According to security company ReversingLabs, it has unearthed two groups of packages comprising a total of 20, with a combined download count exceeding 14,100:
- snapshot-photo (2,448 downloads)
- time-check-server (316 downloads)
- time-check-server-get (178 downloads)
- time-server-analysis (144 downloads)
- time-server-analyzer (74 downloads)
- time-server-test (155 downloads)
- time-service-checker (151 downloads)
- aclient-sdk (120 downloads)
- acloud-client (5,496 downloads)
- acloud-clients (198 downloads)
- acloud-client-uses (294 downloads)
- alicloud-client (622 downloads)
- alicloud-client-sdk (206 downloads)
- amzclients-sdk (100 downloads)
- awscloud-clients-core (206 downloads)
- credential-python-sdk (1,155 downloads)
- enumer-iam (1,254 downloads)
- tclients-sdk (173 downloads)
- tcloud-python-sdks (98 downloads)
- tcloud-python-test (793 downloads)
The first set of packages is involved in uploading data to the threat actor’s infrastructure, while the second set focuses on implementing cloud client functionalities for services like Alibaba Cloud, Amazon Web Services, and Tencent Cloud.
It has come to light that the threat actors have been exploiting “time” packages to siphon off cloud secrets.
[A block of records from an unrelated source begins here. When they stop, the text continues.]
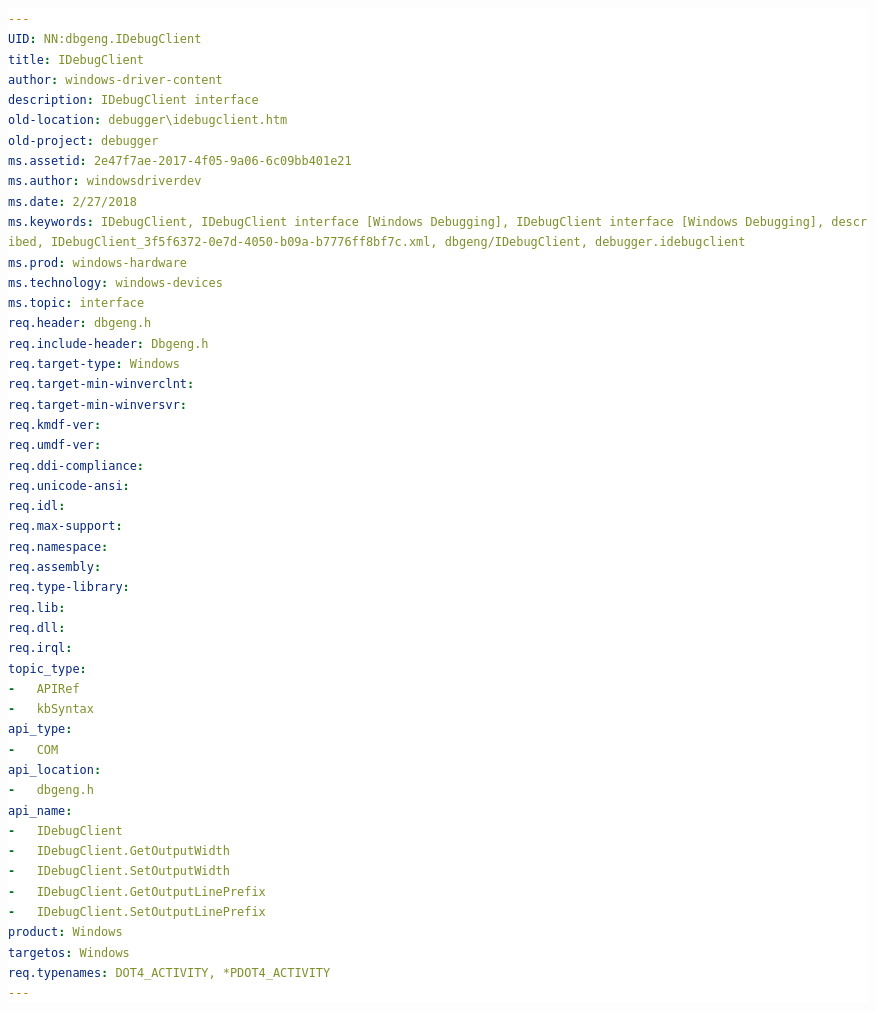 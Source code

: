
 ```yaml
---
UID: NN:dbgeng.IDebugClient
title: IDebugClient
author: windows-driver-content
description: IDebugClient interface
old-location: debugger\idebugclient.htm
old-project: debugger
ms.assetid: 2e47f7ae-2017-4f05-9a06-6c09bb401e21
ms.author: windowsdriverdev
ms.date: 2/27/2018
ms.keywords: IDebugClient, IDebugClient interface [Windows Debugging], IDebugClient interface [Windows Debugging], described, IDebugClient_3f5f6372-0e7d-4050-b09a-b7776ff8bf7c.xml, dbgeng/IDebugClient, debugger.idebugclient
ms.prod: windows-hardware
ms.technology: windows-devices
ms.topic: interface
req.header: dbgeng.h
req.include-header: Dbgeng.h
req.target-type: Windows
req.target-min-winverclnt: 
req.target-min-winversvr: 
req.kmdf-ver: 
req.umdf-ver: 
req.ddi-compliance: 
req.unicode-ansi: 
req.idl: 
req.max-support: 
req.namespace: 
req.assembly: 
req.type-library: 
req.lib: 
req.dll: 
req.irql: 
topic_type:
-	APIRef
-	kbSyntax
api_type:
-	COM
api_location:
-	dbgeng.h
api_name:
-	IDebugClient
-	IDebugClient.GetOutputWidth
-	IDebugClient.SetOutputWidth
-	IDebugClient.GetOutputLinePrefix
-	IDebugClient.SetOutputLinePrefix
product: Windows
targetos: Windows
req.typenames: DOT4_ACTIVITY, *PDOT4_ACTIVITY
---
```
All the identified malicious packages have been removed from PyPI at present.
Further investigation has shown that three of these packages—acloud-client, enumer-iam, and tcloud-python-test—have been listed as dependencies in a popular GitHub project called accesskey_tools, which has been forked 42 times and starred 519 times.
A commit related to tcloud-python-test was made on November 8, 2023, indicating the package’s availability on PyPI since that date. The package has been downloaded 793 times as per pepy.tech statistics.
These revelations coincide with Fortinet FortiGuard Labs’ findings of numerous packages on PyPI and npm that contain suspicious install scripts meant to execute malicious code during installation or communicate with external servers.
“Suspicious URLs play a critical role in identifying potentially malicious packages as they are often used for downloading additional payloads or establishing communication with command-and-control servers, granting attackers control over compromised systems,” noted Jenna Wang.
“In 974 packages, such URLs pose a risk of data exfiltration, additional malware downloads, and other malicious activities. It is imperative to closely examine and monitor external URLs in package dependencies to thwart exploitation.”